At first, he never listened to the voices; nevertheless, the voices began telling him what to, such as marry his soon-to-be wife, Genevieve Wood. Like most newlyweds, they had little money, and Arthur got a job as a teamster. He was sufficiently skilled as a teamster that he was rapidly promoted to clerk. There he would have stayed for the rest of his life, happily content in his position and his marriage. He hadn't counted on the voices, however, which demanded that he "go west and build railroads!" He and Jennie finally gave in and moved out to Kansas City in a borrowed cart.
In Kansas City, he immediately got a job in a brokerage firm and, using his newfound knowledge of the banking industry and his connections to other entrepreneurs, secured several large bank loans and began buying up land. Before too long, he had opened the Kansas City Beltline Railroad. At the age of 26, the voices told him to extend the railroad down to Texas. At this point, the railroad was known as the Kansas City, Pittsburg (Kansas), and Gulf, which is the road labeling (K. C. P. & G.) on the photograph of the oyster car. He originally was going to terminate the road in Galveston; however, the voices warned him of a forthcoming great calamity, and he decided to extend the road much further south. The town he founded at the Gulf, Port Arthur, was named for him by grateful early residents. The voices were right, obviously, since Galveston was devastated by the famous hurricane of September, 1900.

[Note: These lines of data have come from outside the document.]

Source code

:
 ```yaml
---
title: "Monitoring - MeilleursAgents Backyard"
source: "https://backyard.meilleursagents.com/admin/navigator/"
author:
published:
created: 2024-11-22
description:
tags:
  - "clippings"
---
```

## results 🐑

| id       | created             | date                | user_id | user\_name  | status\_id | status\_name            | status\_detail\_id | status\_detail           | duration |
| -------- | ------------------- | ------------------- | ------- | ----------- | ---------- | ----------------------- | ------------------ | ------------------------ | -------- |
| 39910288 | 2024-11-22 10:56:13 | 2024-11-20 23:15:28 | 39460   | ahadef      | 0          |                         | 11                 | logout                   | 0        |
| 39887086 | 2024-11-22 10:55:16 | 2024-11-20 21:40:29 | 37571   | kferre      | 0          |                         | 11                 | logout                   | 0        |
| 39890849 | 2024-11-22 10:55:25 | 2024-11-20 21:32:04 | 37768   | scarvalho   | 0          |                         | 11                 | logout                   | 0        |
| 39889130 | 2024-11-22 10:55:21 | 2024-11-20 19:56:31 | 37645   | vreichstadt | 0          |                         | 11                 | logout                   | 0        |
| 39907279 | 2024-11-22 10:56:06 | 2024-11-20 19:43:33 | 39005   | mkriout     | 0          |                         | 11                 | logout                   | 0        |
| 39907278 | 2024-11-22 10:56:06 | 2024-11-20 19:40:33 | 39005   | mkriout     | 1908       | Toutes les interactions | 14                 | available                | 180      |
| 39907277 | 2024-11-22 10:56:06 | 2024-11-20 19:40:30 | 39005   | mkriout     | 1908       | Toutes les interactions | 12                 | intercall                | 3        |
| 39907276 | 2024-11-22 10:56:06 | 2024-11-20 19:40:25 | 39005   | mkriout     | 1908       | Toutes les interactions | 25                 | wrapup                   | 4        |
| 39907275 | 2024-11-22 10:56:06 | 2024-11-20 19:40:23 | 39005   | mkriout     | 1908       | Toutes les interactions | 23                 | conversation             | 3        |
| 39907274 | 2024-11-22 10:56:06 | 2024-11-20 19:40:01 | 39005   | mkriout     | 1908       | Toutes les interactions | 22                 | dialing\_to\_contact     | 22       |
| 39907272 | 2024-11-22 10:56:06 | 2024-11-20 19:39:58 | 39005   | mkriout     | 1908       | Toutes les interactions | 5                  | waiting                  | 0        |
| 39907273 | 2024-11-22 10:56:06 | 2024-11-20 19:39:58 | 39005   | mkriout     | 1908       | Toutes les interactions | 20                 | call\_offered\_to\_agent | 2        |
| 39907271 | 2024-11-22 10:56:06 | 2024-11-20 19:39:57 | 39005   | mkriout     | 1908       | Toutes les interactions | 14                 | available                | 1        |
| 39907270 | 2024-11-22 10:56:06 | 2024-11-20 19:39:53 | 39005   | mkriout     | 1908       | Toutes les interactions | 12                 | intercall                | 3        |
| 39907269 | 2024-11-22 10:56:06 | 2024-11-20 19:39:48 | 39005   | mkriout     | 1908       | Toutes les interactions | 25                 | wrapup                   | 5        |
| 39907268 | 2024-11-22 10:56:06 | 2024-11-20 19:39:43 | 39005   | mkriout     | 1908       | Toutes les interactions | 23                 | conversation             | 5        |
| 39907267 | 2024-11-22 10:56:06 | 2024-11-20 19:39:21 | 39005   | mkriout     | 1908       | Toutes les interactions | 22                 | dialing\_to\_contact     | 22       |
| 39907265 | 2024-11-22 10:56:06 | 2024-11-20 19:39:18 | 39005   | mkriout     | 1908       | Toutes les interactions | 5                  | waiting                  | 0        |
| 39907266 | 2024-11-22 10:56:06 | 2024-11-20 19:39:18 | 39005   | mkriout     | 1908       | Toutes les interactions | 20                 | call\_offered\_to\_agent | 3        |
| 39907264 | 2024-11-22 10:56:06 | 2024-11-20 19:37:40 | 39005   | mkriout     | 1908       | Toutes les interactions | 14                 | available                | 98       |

Unfortunately, the voices seemed to be poor financial planners. The road, now known as the Kansas City Southern, was thrown into receivership by one of its unscrupulous financiers, and Stilwell was thrown out of his own company. He was always short of money, and was dependent on financiers and investors for most of his working capital. In fact, on the day George Pullman died, he was scheduled to meet with Stilwell to discuss financing yet another scheme. Stilwell went on to found a total of 6 railroads and 40 towns, including Stilwell, Oklahoma.
Stilwell died of an apoplectic fit on September 26, 1928. His estate at the time of his death was worth only $1000. His beloved wife Jennie, distraught with his loss, leapt from their apartment window to her death 13 days later. The ashes of the cremated bodies of Arthur and Jennie mysteriously disappeared from the mortuary.
Janis Joplin was born in Port Arthur, Texas in 1943.